→ **Task details**: Scan the listing below for the word "begin" and copy every line where it occurs.

══════════

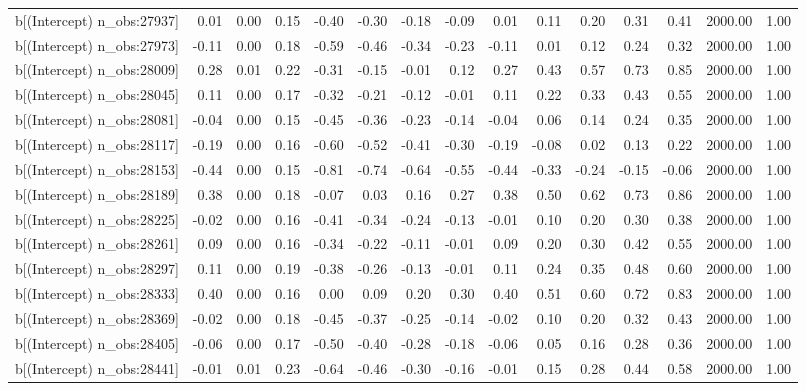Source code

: \begin{table}[ht]
\begin{tabular}{rrrrrrrrrrrrrrr}
  b[(Intercept) n\_obs:27937] & 0.01 & 0.00 & 0.15 & -0.40 & -0.30 & -0.18 & -0.09 & 0.01 & 0.11 & 0.20 & 0.31 & 0.41 & 2000.00 & 1.00 \\ 
  b[(Intercept) n\_obs:27973] & -0.11 & 0.00 & 0.18 & -0.59 & -0.46 & -0.34 & -0.23 & -0.11 & 0.01 & 0.12 & 0.24 & 0.32 & 2000.00 & 1.00 \\ 
  b[(Intercept) n\_obs:28009] & 0.28 & 0.01 & 0.22 & -0.31 & -0.15 & -0.01 & 0.12 & 0.27 & 0.43 & 0.57 & 0.73 & 0.85 & 2000.00 & 1.00 \\ 
  b[(Intercept) n\_obs:28045] & 0.11 & 0.00 & 0.17 & -0.32 & -0.21 & -0.12 & -0.01 & 0.11 & 0.22 & 0.33 & 0.43 & 0.55 & 2000.00 & 1.00 \\ 
  b[(Intercept) n\_obs:28081] & -0.04 & 0.00 & 0.15 & -0.45 & -0.36 & -0.23 & -0.14 & -0.04 & 0.06 & 0.14 & 0.24 & 0.35 & 2000.00 & 1.00 \\ 
  b[(Intercept) n\_obs:28117] & -0.19 & 0.00 & 0.16 & -0.60 & -0.52 & -0.41 & -0.30 & -0.19 & -0.08 & 0.02 & 0.13 & 0.22 & 2000.00 & 1.00 \\ 
  b[(Intercept) n\_obs:28153] & -0.44 & 0.00 & 0.15 & -0.81 & -0.74 & -0.64 & -0.55 & -0.44 & -0.33 & -0.24 & -0.15 & -0.06 & 2000.00 & 1.00 \\ 
  b[(Intercept) n\_obs:28189] & 0.38 & 0.00 & 0.18 & -0.07 & 0.03 & 0.16 & 0.27 & 0.38 & 0.50 & 0.62 & 0.73 & 0.86 & 2000.00 & 1.00 \\ 
  b[(Intercept) n\_obs:28225] & -0.02 & 0.00 & 0.16 & -0.41 & -0.34 & -0.24 & -0.13 & -0.01 & 0.10 & 0.20 & 0.30 & 0.38 & 2000.00 & 1.00 \\ 
  b[(Intercept) n\_obs:28261] & 0.09 & 0.00 & 0.16 & -0.34 & -0.22 & -0.11 & -0.01 & 0.09 & 0.20 & 0.30 & 0.42 & 0.55 & 2000.00 & 1.00 \\ 
  b[(Intercept) n\_obs:28297] & 0.11 & 0.00 & 0.19 & -0.38 & -0.26 & -0.13 & -0.01 & 0.11 & 0.24 & 0.35 & 0.48 & 0.60 & 2000.00 & 1.00 \\ 
  b[(Intercept) n\_obs:28333] & 0.40 & 0.00 & 0.16 & 0.00 & 0.09 & 0.20 & 0.30 & 0.40 & 0.51 & 0.60 & 0.72 & 0.83 & 2000.00 & 1.00 \\ 
  b[(Intercept) n\_obs:28369] & -0.02 & 0.00 & 0.18 & -0.45 & -0.37 & -0.25 & -0.14 & -0.02 & 0.10 & 0.20 & 0.32 & 0.43 & 2000.00 & 1.00 \\ 
  b[(Intercept) n\_obs:28405] & -0.06 & 0.00 & 0.17 & -0.50 & -0.40 & -0.28 & -0.18 & -0.06 & 0.05 & 0.16 & 0.28 & 0.36 & 2000.00 & 1.00 \\ 
  b[(Intercept) n\_obs:28441] & -0.01 & 0.01 & 0.23 & -0.64 & -0.46 & -0.30 & -0.16 & -0.01 & 0.15 & 0.28 & 0.44 & 0.58 & 2000.00 & 1.00 \\ 

\end{tabular}
\end{table}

══════════

→ **Solution**:
: \begin{table}[ht]
\begin{tabular}{rrrrrrrrrrrrrrr}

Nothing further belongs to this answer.